Confirmed diagnosis of chronic lymphocytic leukaemia (CLL) or small lymphocytic lymphoma (SLL) according to International Workshop of Chronic Lymphocytic Leukaemia (iwCLL) criteria.
Confirmed histopathological diagnosis of Diffuse large B-Cell Lymphoma (DLBCL)-type Richter’s Transformation (RT) according to World Health Organisation (WHO) classification.
Previously untreated RT (prior CLL treatment or pre-phase treatment of RT with corticosteroids is allowed)
Patients are required to have the below mentioned washout periods prior to planned Cycle 1 Day 1 (C1D1). In addition, prior treatment-related adverse events (AEs) must have recovered to Grade less than or equal to 1 with the exception of alopecia and lymphopenia.
Targeted agents, investigational agents, therapeutic monoclonal antibodies or cytotoxic chemotherapy: 5 half-lives or 2 weeks, whichever is shorter.
Broad field radiation (greater than or equal to 30% of the bone marrow or whole brain radiotherapy) must be completed 14 days prior to study enrollment.
Palliative limited field radiation must be completed 7 days prior to study enrollment.
Creatinine clearance greater than or equal to 40ml/min calculated according to the modified formula of Cockcroft and Gault or directly measured with 24 hour urine collection or an equivalent method.
Adequate liver function as indicated by a total bilirubin less than or equal to 1.5 x Aspartate aminotransferase (AST)/ Alanine aminotransferase (ALT) less than or equal to 3.0 x the institutional Upper limit of normal (ULN) value, unless directly attributable to the patient’s CLL/RT or to Gilbert’s Syndrome, in which case a max. total bilirubin less than or equal to 3 x and AST/ALT less than or equal to 5 x the institutional ULN value are required.
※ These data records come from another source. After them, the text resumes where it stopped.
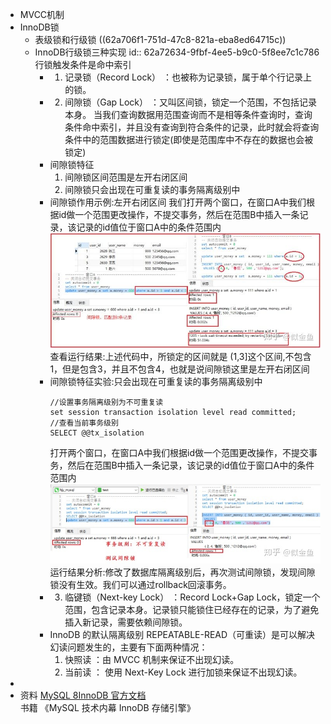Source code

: - MVCC机制
- InnoDB锁
	- 表级锁和行级锁
	  ((62a706f1-751d-47c8-821a-eba8ed64715c))
	- InnoDB行级锁三种实现
	  id:: 62a72634-9fbf-4ee5-b9c0-5f8ee7c1c786
	  行锁触发条件是命中索引
		- 1. 记录锁（Record Lock） ：也被称为记录锁，属于单个行记录上的锁。
		- 2. 间隙锁（Gap Lock） ：又叫区间锁，锁定一个范围，不包括记录本身。
		  当我们查询数据用范围查询而不是相等条件查询时，查询条件命中索引，并且没有查询到符合条件的记录，此时就会将查询条件中的范围数据进行锁定(即使是范围库中不存在的数据也会被锁定)
		- 间隙锁特征
		  1. 间隙锁区间范围是左开右闭区间
		  2. 间隙锁只会出现在可重复读的事务隔离级别中
		- 间隙锁作用示例:左开右闭区间
		  我们打开两个窗口，在窗口A中我们根据id做一个范围更改操作，不提交事务，然后在范围B中插入一条记录，该记录的id值位于窗口A中的条件范围内
		  ![image.png](../assets/image_1655121922806_0.png)
		  查看运行结果:上述代码中，所锁定的区间就是 (1,3]这个区间,不包含1，但是包含3，并且不包含4，也就是说间隙锁这里是左开右闭区间
		- 间隙锁特征实验:只会出现在可重复读的事务隔离级别中
		  ```
		  //设置事务隔离级别为不可重复读
		  set session transaction isolation level read committed;
		  //查看当前事务级别
		  SELECT @@tx_isolation
		  ```
		  打开两个窗口，在窗口A中我们根据id做一个范围更改操作，不提交事务，然后在范围B中插入一条记录，该记录的id值位于窗口A中的条件范围内
		  ![image.png](../assets/image_1655122555564_0.png)
		  运行结果分析:修改了数据库隔离级别后，再次测试间隙锁，发现间隙锁没有生效。我们可以通过rollback回滚事务。
		- 3. 临键锁（Next-key Lock） ：Record Lock+Gap Lock，锁定一个范围，包含记录本身。记录锁只能锁住已经存在的记录，为了避免插入新记录，需要依赖间隙锁。
		- InnoDB 的默认隔离级别 REPEATABLE-READ（可重读）是可以解决幻读问题发生的，主要有下面两种情况：
		  1. 快照读 ：由 MVCC 机制来保证不出现幻读。
		  2. 当前读 ： 使用 Next-Key Lock 进行加锁来保证不出现幻读。
-
- 资料
  [MySQL 8InnoDB 官方文档](https://dev.mysql.com/doc/refman/8.0/en/innodb-storage-engine.html)
  书籍
  《MySQL 技术内幕 InnoDB 存储引擎》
Neutrophil count greater than or equal to 1.0 G/l (Granulocyte colony stimulating factor (G-CSF) administration allowed), Hemoglobin (Hb) greater than or equal to 8 g/dl/ 4.96mmol/L (except for patients with bone marrow involvement due to CLL or RT in which the Hb must be greater than or equal to 6.0G/dl/ 3.72 mmol/L), platelet count greater than or equal to 50 G/l (except for patients with bone marrow involvement due to CLL or RT in which the platelet count must be greater than or equal to 30,000).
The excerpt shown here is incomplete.